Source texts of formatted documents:
========

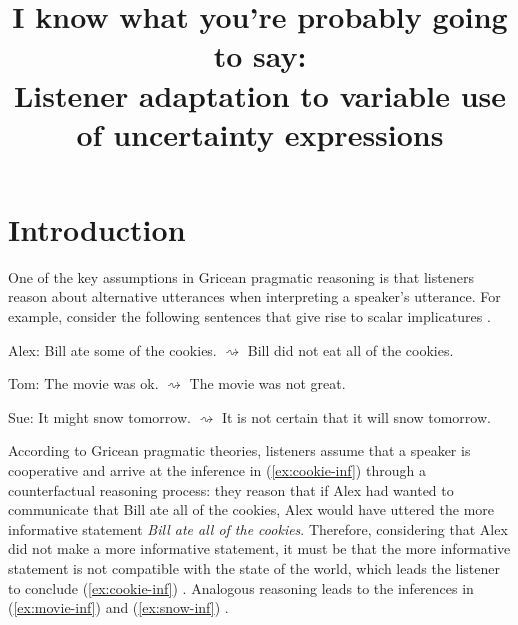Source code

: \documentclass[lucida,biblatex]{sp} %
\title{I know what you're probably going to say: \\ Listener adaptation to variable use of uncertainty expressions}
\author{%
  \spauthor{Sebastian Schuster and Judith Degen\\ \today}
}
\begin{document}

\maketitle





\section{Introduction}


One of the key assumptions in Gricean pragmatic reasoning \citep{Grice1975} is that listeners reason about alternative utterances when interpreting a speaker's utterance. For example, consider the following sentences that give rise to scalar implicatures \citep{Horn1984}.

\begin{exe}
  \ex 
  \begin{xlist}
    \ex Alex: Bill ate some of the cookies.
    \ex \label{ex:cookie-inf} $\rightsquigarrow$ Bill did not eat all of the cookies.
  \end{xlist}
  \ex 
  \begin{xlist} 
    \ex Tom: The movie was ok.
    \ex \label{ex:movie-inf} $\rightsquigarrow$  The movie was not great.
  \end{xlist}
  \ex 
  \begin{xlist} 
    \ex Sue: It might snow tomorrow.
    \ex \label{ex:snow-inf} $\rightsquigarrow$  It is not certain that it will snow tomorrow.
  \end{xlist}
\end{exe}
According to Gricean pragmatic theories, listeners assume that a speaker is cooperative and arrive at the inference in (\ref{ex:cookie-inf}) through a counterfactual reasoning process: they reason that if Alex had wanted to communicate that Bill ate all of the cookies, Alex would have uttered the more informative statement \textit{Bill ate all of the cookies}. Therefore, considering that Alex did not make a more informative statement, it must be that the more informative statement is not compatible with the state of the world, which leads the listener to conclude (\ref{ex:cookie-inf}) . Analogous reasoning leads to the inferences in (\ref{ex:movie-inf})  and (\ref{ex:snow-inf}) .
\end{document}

========

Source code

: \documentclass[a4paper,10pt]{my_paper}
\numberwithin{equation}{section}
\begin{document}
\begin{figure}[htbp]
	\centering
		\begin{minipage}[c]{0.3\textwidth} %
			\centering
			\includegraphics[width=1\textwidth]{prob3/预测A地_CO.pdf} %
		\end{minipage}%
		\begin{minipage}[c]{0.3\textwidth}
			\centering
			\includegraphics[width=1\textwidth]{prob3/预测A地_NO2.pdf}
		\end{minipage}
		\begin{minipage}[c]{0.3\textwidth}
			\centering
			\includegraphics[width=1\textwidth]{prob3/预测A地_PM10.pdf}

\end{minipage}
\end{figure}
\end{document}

========

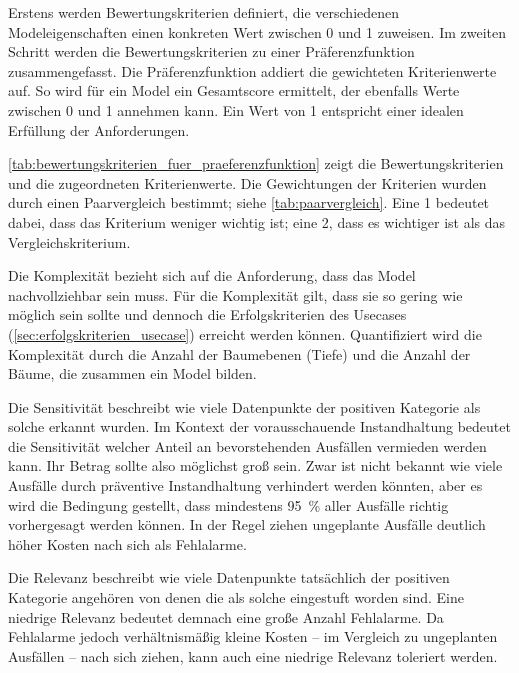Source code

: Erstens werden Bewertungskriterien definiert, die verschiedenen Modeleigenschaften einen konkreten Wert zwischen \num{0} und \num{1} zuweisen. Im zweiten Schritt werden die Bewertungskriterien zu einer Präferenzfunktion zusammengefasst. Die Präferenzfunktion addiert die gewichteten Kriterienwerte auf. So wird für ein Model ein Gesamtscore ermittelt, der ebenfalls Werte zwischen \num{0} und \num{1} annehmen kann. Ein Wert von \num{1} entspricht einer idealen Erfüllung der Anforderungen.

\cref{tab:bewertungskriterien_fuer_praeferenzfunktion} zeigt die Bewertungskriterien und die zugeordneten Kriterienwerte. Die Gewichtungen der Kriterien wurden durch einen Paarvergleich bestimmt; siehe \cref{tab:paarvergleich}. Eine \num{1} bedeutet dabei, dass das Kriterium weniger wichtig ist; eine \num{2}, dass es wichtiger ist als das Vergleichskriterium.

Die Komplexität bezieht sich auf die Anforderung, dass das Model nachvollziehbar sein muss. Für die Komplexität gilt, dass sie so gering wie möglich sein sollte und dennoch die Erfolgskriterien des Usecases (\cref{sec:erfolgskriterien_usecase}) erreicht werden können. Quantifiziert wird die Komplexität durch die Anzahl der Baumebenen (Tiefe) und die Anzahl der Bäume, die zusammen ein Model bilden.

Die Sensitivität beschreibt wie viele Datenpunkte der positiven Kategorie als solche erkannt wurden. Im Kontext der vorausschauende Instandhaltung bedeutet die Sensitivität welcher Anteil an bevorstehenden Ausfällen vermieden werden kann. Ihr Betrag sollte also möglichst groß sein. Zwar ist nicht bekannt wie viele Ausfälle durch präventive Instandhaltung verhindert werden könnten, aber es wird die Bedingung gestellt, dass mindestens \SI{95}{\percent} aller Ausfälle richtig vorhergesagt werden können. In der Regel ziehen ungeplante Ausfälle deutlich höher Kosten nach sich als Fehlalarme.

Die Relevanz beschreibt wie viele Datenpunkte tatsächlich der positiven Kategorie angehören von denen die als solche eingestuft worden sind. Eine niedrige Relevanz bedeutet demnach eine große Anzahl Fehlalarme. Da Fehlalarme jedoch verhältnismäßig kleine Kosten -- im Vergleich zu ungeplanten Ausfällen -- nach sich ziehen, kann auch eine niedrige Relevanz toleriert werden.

========

Lines holding "viele" in the data above: copy each of them.

Result:
Die Sensitivität beschreibt wie viele Datenpunkte der positiven Kategorie als solche erkannt wurden. Im Kontext der vorausschauende Instandhaltung bedeutet die Sensitivität welcher Anteil an bevorstehenden Ausfällen vermieden werden kann. Ihr Betrag sollte also möglichst groß sein. Zwar ist nicht bekannt wie viele Ausfälle durch präventive Instandhaltung verhindert werden könnten, aber es wird die Bedingung gestellt, dass mindestens \SI{95}{\percent} aller Ausfälle richtig vorhergesagt werden können. In der Regel ziehen ungeplante Ausfälle deutlich höher Kosten nach sich als Fehlalarme.
Die Relevanz beschreibt wie viele Datenpunkte tatsächlich der positiven Kategorie angehören von denen die als solche eingestuft worden sind. Eine niedrige Relevanz bedeutet demnach eine große Anzahl Fehlalarme. Da Fehlalarme jedoch verhältnismäßig kleine Kosten -- im Vergleich zu ungeplanten Ausfällen -- nach sich ziehen, kann auch eine niedrige Relevanz toleriert werden.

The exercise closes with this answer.